++++ Records supplied ++++

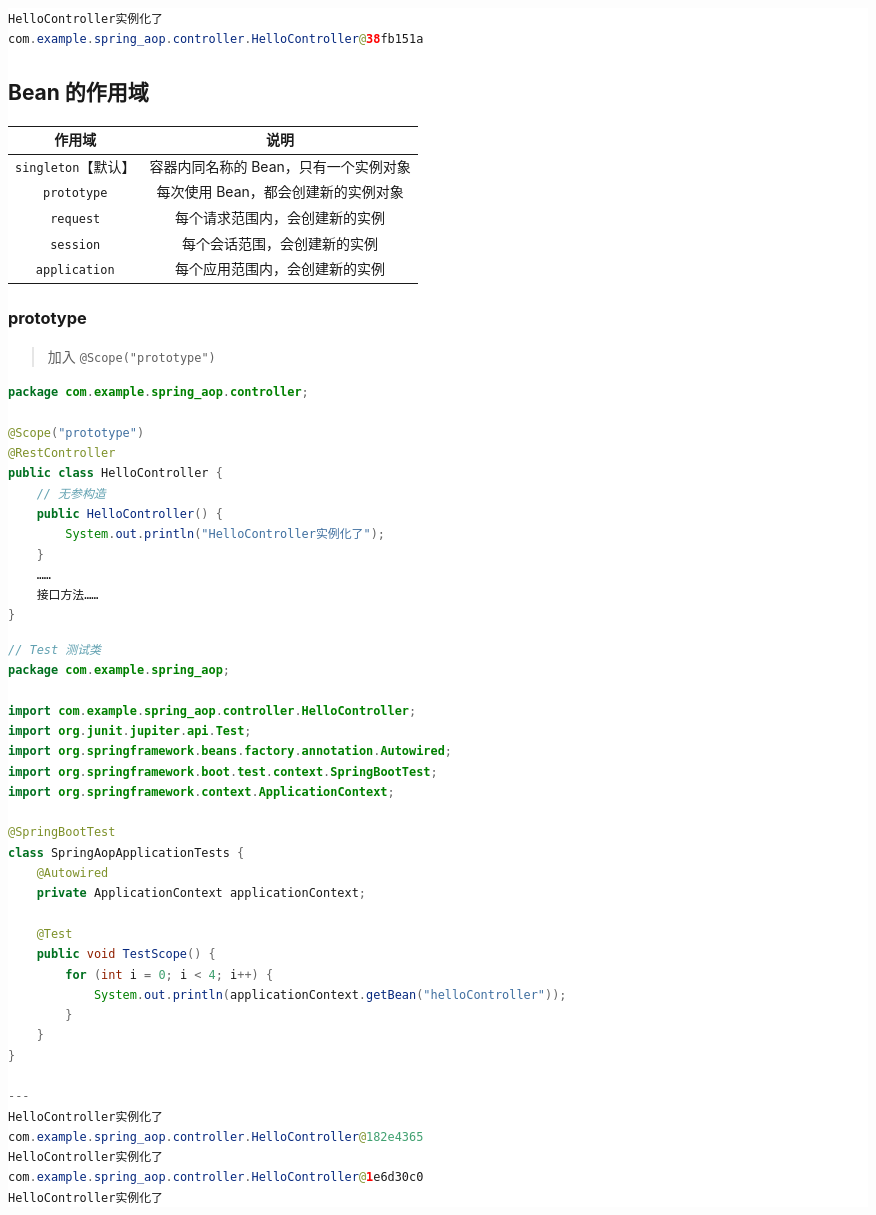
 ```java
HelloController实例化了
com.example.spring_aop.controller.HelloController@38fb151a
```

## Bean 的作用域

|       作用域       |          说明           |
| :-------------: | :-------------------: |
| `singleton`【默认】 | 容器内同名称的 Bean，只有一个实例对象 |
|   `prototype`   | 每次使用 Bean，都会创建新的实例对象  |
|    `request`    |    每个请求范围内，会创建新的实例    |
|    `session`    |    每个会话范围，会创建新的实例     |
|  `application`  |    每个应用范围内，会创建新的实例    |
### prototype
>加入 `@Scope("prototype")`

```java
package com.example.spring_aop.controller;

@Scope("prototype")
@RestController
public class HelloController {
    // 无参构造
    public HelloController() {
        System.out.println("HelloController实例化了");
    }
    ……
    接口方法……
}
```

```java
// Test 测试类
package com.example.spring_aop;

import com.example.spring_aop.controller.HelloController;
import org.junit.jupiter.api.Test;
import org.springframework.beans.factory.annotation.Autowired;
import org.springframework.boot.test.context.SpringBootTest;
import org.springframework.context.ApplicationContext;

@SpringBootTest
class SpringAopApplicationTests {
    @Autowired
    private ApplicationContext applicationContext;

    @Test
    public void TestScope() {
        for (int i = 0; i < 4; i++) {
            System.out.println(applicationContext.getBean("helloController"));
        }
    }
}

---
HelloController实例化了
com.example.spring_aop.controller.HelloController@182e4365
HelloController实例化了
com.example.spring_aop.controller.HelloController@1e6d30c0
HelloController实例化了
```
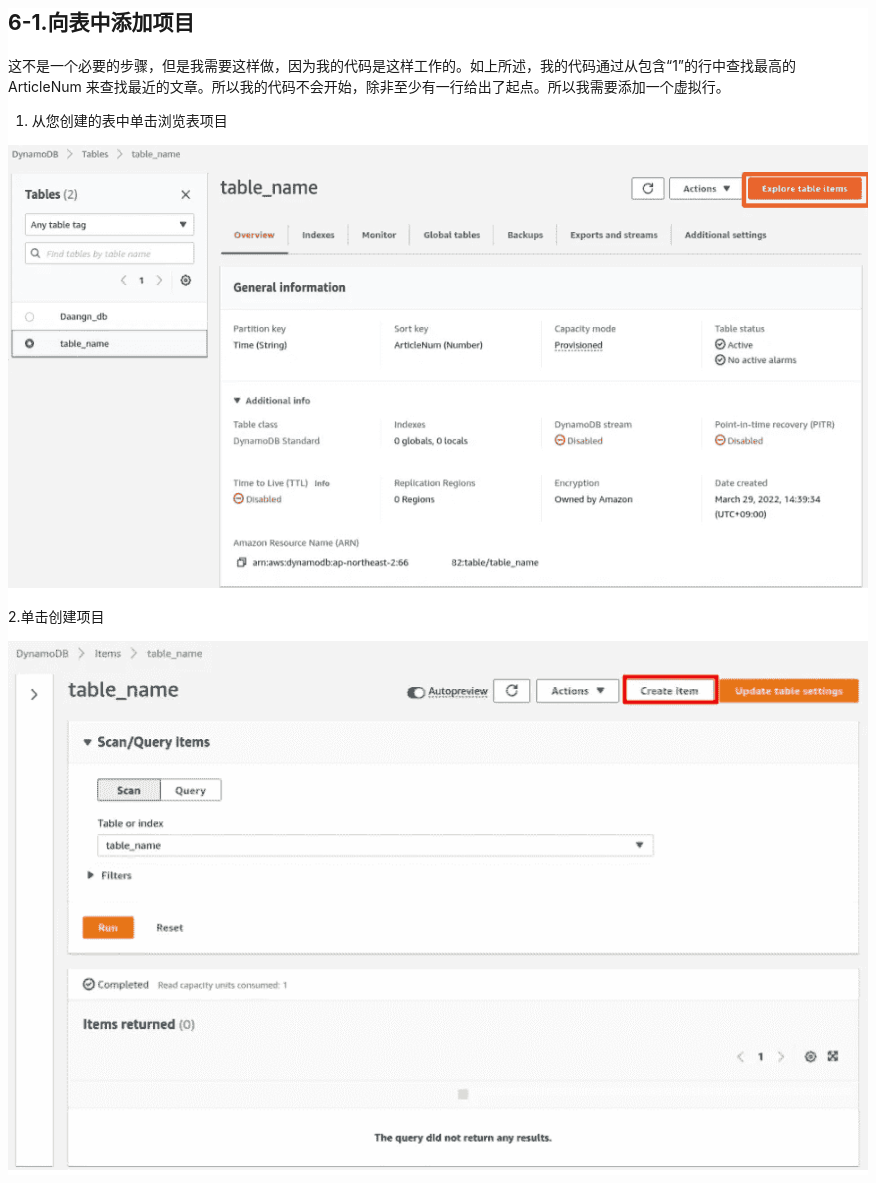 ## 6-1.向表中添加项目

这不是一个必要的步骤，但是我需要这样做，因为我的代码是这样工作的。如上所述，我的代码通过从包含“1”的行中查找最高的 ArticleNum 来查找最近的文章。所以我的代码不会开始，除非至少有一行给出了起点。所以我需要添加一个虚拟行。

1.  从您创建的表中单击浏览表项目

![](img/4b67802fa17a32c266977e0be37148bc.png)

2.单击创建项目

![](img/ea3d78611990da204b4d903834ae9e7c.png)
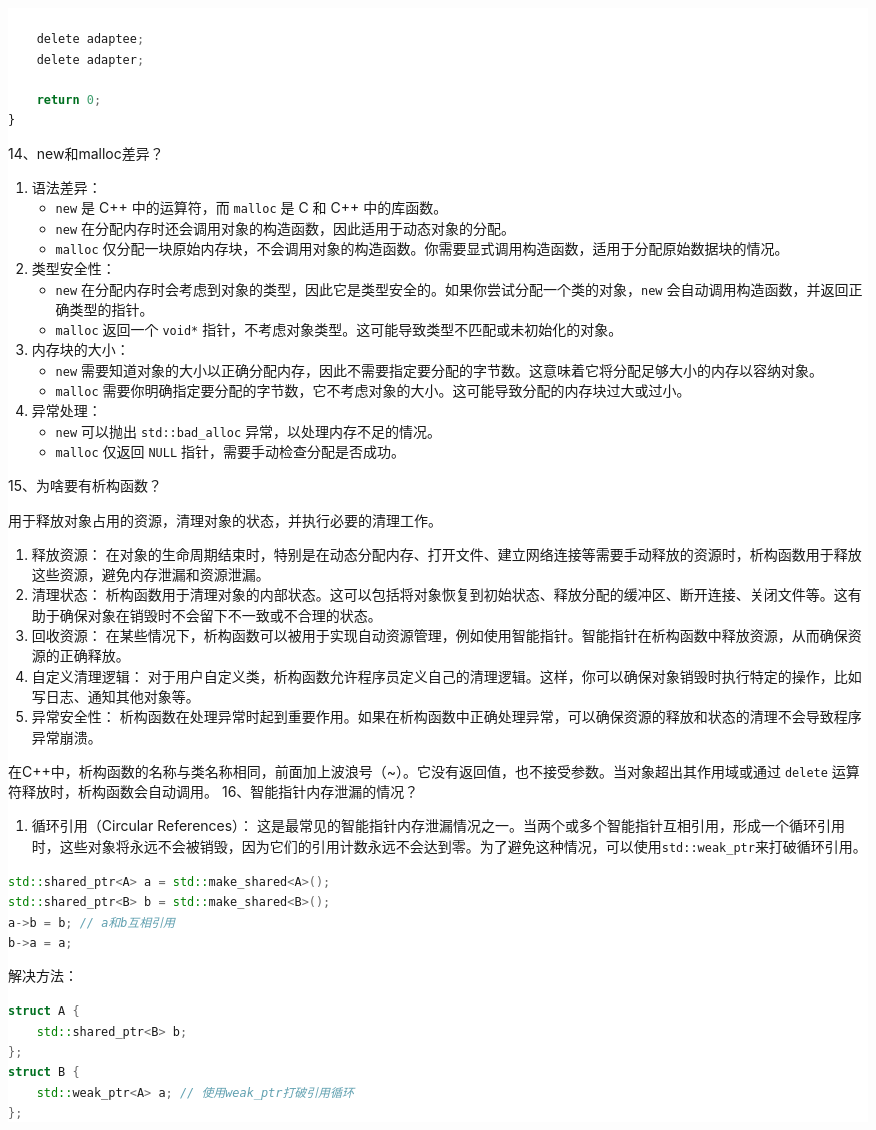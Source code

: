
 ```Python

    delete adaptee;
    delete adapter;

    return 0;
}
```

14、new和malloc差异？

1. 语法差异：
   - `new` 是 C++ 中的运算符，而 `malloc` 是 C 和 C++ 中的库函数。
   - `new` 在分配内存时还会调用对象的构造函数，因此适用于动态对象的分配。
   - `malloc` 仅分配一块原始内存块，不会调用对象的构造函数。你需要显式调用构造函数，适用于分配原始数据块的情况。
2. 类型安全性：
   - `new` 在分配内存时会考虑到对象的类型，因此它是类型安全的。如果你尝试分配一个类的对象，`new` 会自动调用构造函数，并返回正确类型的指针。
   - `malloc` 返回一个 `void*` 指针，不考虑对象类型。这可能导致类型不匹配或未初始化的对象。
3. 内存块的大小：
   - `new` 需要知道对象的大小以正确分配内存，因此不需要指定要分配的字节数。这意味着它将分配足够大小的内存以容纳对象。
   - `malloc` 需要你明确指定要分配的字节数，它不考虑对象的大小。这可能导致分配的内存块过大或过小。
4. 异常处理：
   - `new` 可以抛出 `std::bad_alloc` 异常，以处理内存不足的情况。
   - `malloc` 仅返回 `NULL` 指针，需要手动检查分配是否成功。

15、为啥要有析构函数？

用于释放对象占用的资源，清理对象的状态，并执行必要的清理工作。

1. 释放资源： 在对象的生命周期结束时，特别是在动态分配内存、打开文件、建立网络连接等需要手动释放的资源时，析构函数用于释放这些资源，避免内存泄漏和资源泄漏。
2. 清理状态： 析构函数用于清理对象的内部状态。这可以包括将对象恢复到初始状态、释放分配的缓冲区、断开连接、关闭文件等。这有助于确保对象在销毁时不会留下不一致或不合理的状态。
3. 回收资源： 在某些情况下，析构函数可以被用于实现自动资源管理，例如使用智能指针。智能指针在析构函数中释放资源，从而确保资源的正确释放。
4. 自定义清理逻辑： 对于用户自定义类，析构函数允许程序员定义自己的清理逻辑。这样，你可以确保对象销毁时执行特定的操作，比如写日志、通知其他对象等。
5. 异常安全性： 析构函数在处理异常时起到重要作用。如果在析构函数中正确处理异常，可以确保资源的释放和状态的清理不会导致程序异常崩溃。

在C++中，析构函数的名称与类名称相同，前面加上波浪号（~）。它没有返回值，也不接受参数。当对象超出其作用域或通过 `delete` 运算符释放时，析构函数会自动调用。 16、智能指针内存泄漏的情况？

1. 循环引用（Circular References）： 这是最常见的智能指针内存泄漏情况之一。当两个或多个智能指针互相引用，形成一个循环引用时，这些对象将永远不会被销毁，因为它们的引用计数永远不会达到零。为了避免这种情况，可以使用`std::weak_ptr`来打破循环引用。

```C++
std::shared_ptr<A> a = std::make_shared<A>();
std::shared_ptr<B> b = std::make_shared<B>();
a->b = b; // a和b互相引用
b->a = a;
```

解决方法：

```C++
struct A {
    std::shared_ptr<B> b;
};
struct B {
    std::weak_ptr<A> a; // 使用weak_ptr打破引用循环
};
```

++++

Examine the records and pull out every line where the string "example" occurs.

com.example.spring_aop.controller.HelloController@38fb151a
package com.example.spring_aop.controller;
package com.example.spring_aop;
import com.example.spring_aop.controller.HelloController;
com.example.spring_aop.controller.HelloController@182e4365
com.example.spring_aop.controller.HelloController@1e6d30c0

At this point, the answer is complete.